Das wiederum bedeutet: Die Mandantschaft muss sich selbst in den Sachverhalt einarbeiten und sich auf die Besprechungen mit dem Rechtsanwalt vorbereiten. Dazu ist nicht nur erforderlich, dass die Mandantschaft alle Dokumente – Vertragsurkunden, Briefe, Rechnungen, E-Mails – zusammensucht, die in dem Rechtsstreit eine Rolle spielen können. Regelmäßig spielt auch die genaue zeitliche Reihenfolge der einzelnen Ereignisse eine große Rolle:

  • Wer hat wann was getan?
  • Wer hat wann zu wem was gesagt?
  • Wer hat wann wem welche E-Mail, welchen Brief geschickt? Und wie kann erforderlichenfalls nachgewiesen werden, dass die E-Mail oder der Brief auch angekommen ist?

Hilfreich es deswegen, wenn sich die Mandantschaft die Chronologie der Ereignisse aufschreibt – zum Beispiel in einer Word- oder Excel-Datei, die ergänzt und korrigiert werden kann, oder auch nur mit Papier und Bleistift.

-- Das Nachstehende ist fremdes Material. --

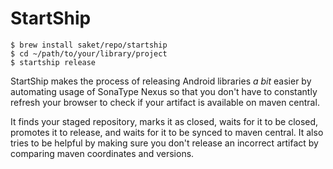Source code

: # StartShip

```
$ brew install saket/repo/startship
$ cd ~/path/to/your/library/project
$ startship release
```

StartShip makes the process of releasing Android libraries _a bit_ easier by automating usage of SonaType Nexus so that you don't have to constantly refresh your browser to check if your artifact is available on maven central. 

It finds your staged repository, marks it as closed, waits for it to be closed, promotes it to release, and waits for it to be synced to maven central. It also tries to be helpful by making sure you don't release an incorrect artifact by comparing maven coordinates and versions.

Häufig fällt im Verlauf der ersten oder zweiten Besprechung folgender Satz der Mandantschaft: „Ich habe Ihnen einfach einmal alles mitgebracht, was ich noch gefunden habe. Sie suchen sich dann schon aus, was Sie brauchen.“ Das reicht nicht: Die Mandantschaft muss sich selbst im Sachverhalt auskennen. Es ist deren Rechtsstreit, nicht der ihres Rechtsanwalts. Wenn sie keinen Überblick über den Sachverhalt hat, kann die Mandantschaft die Rückfragen ihres Anwaltes nicht beantworten.

Prozessvermeidung durch Prozessvorbereitung

Je sorgfältiger die Mandantschaft selbst den Sachverhalt aufbereitet, je genauer und vollständiger kann sie ihren Rechtsanwalt informieren, und je größer sind am Ende ihre Erfolgsaussichten im Prozess. Auf diese Weise gelingt es in vielen Fällen, die Gegnerpartei außergerichtlich davon zu überzeugen, dass deren Erfolgsaussichten fraglich sind, und gelingt es damit, den Prozess zu vermeiden.

Es ist wie beim Hausbau: Wenn das Fundament nicht trägt, hilft der schönste Dachstuhl nicht weiter.